▸ **Task requirements**
For this exercise, the lines from the one with "this inefficient?* Absolutely." through the final line of the data below are to be transcribed exactly, and pictures are to be skipped.
-- Data section follows --
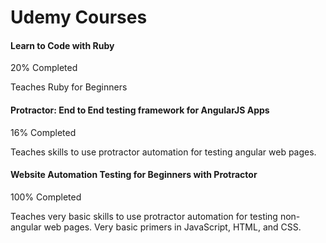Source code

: # Udemy Courses

#### Learn to Code with Ruby
20% Completed

Teaches Ruby for Beginners

#### Protractor: End to End testing framework for AngularJS Apps
16% Completed

Teaches skills to use protractor automation for testing angular web pages.

#### Website Automation Testing for Beginners with Protractor
100% Completed

Teaches very basic skills to use protractor automation for testing non-angular web pages.  Very basic primers in JavaScript, HTML, and CSS.
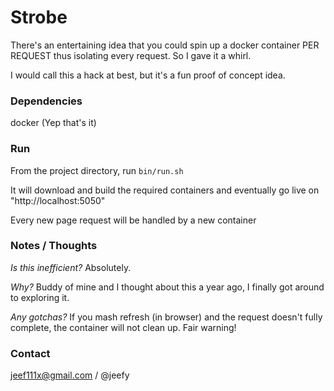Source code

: # Strobe
There's an entertaining idea that you could spin up a docker container PER REQUEST thus isolating every request. So I gave it a whirl.

I would call this a hack at best, but it's a fun proof of concept idea.

### Dependencies
docker (Yep that's it)

### Run
From the project directory, run ` bin/run.sh `

It will download and build the required containers and eventually go live on "http://localhost:5050"

Every new page request will be handled by a new container

### Notes / Thoughts
*Is this inefficient?* Absolutely.

*Why?* Buddy of mine and I thought about this a year ago, I finally got around to exploring it.

*Any gotchas?* If you mash refresh (in browser) and the request doesn't fully complete, the container will not clean up. Fair warning!

### Contact

jeef111x@gmail.com / @jeefy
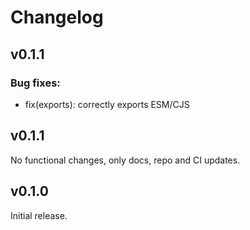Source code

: # Changelog

## v0.1.1

### Bug fixes:

- fix(exports): correctly exports ESM/CJS

## v0.1.1

No functional changes, only docs, repo and CI updates.

## v0.1.0

Initial release.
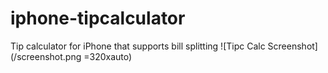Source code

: iphone-tipcalculator
====================

Tip calculator for iPhone that supports bill splitting
![Tipc Calc Screenshot](/screenshot.png =320xauto)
-- Data section concluded --
▸ **Written answer**
*Is this inefficient?* Absolutely.

*Why?* Buddy of mine and I thought about this a year ago, I finally got around to exploring it.

*Any gotchas?* If you mash refresh (in browser) and the request doesn't fully complete, the container will not clean up. Fair warning!

### Contact

jeef111x@gmail.com / @jeefy
Source code

: # Changelog

## v0.1.1

### Bug fixes:

- fix(exports): correctly exports ESM/CJS

## v0.1.1

No functional changes, only docs, repo and CI updates.

## v0.1.0

Initial release.
Source code

: iphone-tipcalculator
====================

Tip calculator for iPhone that supports bill splitting
![Tipc Calc Screenshot](/screenshot.png =320xauto)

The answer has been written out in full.